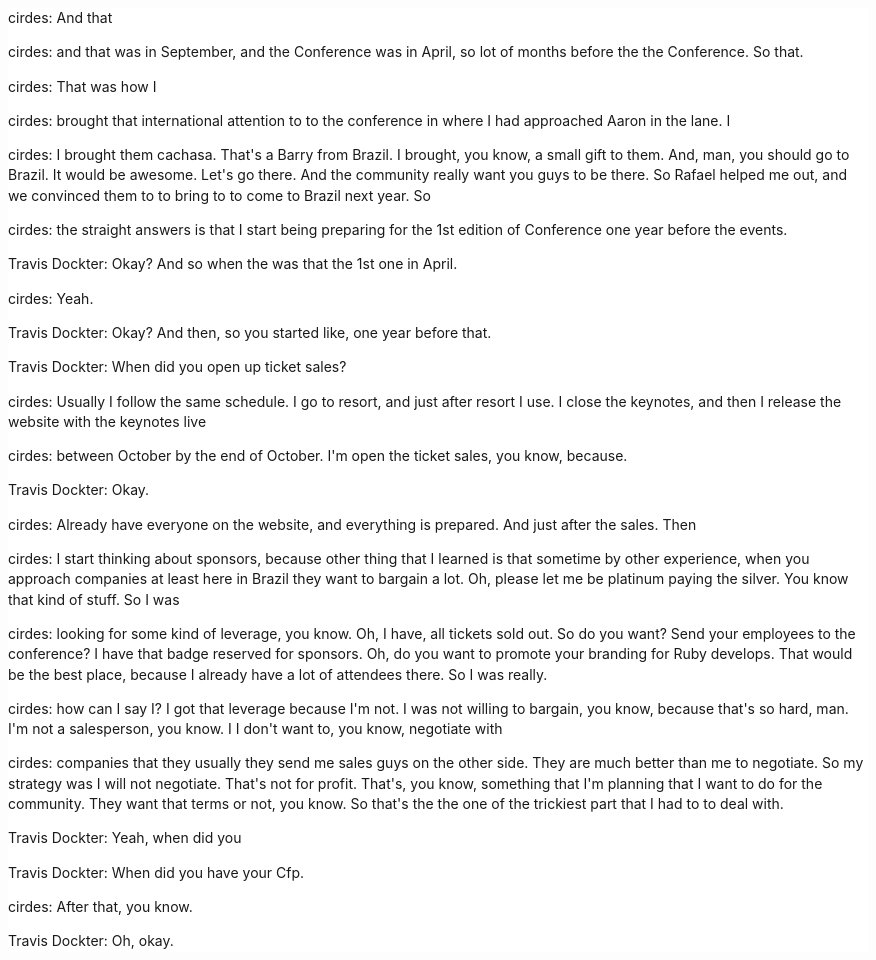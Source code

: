 cirdes: And that

cirdes: and that was in September, and the Conference was in April, so lot of months before the the Conference. So that.

cirdes: That was how I

cirdes: brought that international attention to to the conference in where I had approached Aaron in the lane. I

cirdes: I brought them cachasa. That's a Barry from Brazil. I brought, you know, a small gift to them. And, man, you should go to Brazil. It would be awesome. Let's go there. And the community really want you guys to be there. So Rafael helped me out, and we convinced them to to bring to to come to Brazil next year. So

cirdes: the straight answers is that I start being preparing for the 1st edition of Conference one year before the events.

Travis Dockter: Okay? And so when the was that the 1st one in April.

cirdes: Yeah.

Travis Dockter: Okay? And then, so you started like, one year before that.

Travis Dockter: When did you open up ticket sales?

cirdes: Usually I follow the same schedule. I go to resort, and just after resort I use. I close the keynotes, and then I release the website with the keynotes live

cirdes: between October by the end of October. I'm open the ticket sales, you know, because.

Travis Dockter: Okay.

cirdes: Already have everyone on the website, and everything is prepared. And just after the sales. Then

cirdes: I start thinking about sponsors, because other thing that I learned is that sometime by other experience, when you approach companies at least here in Brazil they want to bargain a lot. Oh, please let me be platinum paying the silver. You know that kind of stuff. So I was

cirdes: looking for some kind of leverage, you know. Oh, I have, all tickets sold out. So do you want? Send your employees to the conference? I have that badge reserved for sponsors. Oh, do you want to promote your branding for Ruby develops. That would be the best place, because I already have a lot of attendees there. So I was really.

cirdes: how can I say I? I got that leverage because I'm not. I was not willing to bargain, you know, because that's so hard, man. I'm not a salesperson, you know. I I don't want to, you know, negotiate with

cirdes: companies that they usually they send me sales guys on the other side. They are much better than me to negotiate. So my strategy was I will not negotiate. That's not for profit. That's, you know, something that I'm planning that I want to do for the community. They want that terms or not, you know. So that's the the one of the trickiest part that I had to to deal with.

Travis Dockter: Yeah, when did you

Travis Dockter: When did you have your Cfp.

cirdes: After that, you know.

Travis Dockter: Oh, okay.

☆ ☆ ☆ ☆ ☆ ☆ ☆

## What you will do
Leave out the images and copy every record above exactly.

## Response to the task
Source code

: cirdes: And that

cirdes: and that was in September, and the Conference was in April, so lot of months before the the Conference. So that.

cirdes: That was how I

cirdes: brought that international attention to to the conference in where I had approached Aaron in the lane. I

cirdes: I brought them cachasa. That's a Barry from Brazil. I brought, you know, a small gift to them. And, man, you should go to Brazil. It would be awesome. Let's go there. And the community really want you guys to be there. So Rafael helped me out, and we convinced them to to bring to to come to Brazil next year. So

cirdes: the straight answers is that I start being preparing for the 1st edition of Conference one year before the events.

Travis Dockter: Okay? And so when the was that the 1st one in April.

cirdes: Yeah.

Travis Dockter: Okay? And then, so you started like, one year before that.

Travis Dockter: When did you open up ticket sales?

cirdes: Usually I follow the same schedule. I go to resort, and just after resort I use. I close the keynotes, and then I release the website with the keynotes live

cirdes: between October by the end of October. I'm open the ticket sales, you know, because.

Travis Dockter: Okay.

cirdes: Already have everyone on the website, and everything is prepared. And just after the sales. Then

cirdes: I start thinking about sponsors, because other thing that I learned is that sometime by other experience, when you approach companies at least here in Brazil they want to bargain a lot. Oh, please let me be platinum paying the silver. You know that kind of stuff. So I was

cirdes: looking for some kind of leverage, you know. Oh, I have, all tickets sold out. So do you want? Send your employees to the conference? I have that badge reserved for sponsors. Oh, do you want to promote your branding for Ruby develops. That would be the best place, because I already have a lot of attendees there. So I was really.

cirdes: how can I say I? I got that leverage because I'm not. I was not willing to bargain, you know, because that's so hard, man. I'm not a salesperson, you know. I I don't want to, you know, negotiate with

cirdes: companies that they usually they send me sales guys on the other side. They are much better than me to negotiate. So my strategy was I will not negotiate. That's not for profit. That's, you know, something that I'm planning that I want to do for the community. They want that terms or not, you know. So that's the the one of the trickiest part that I had to to deal with.

Travis Dockter: Yeah, when did you

Travis Dockter: When did you have your Cfp.

cirdes: After that, you know.

Travis Dockter: Oh, okay.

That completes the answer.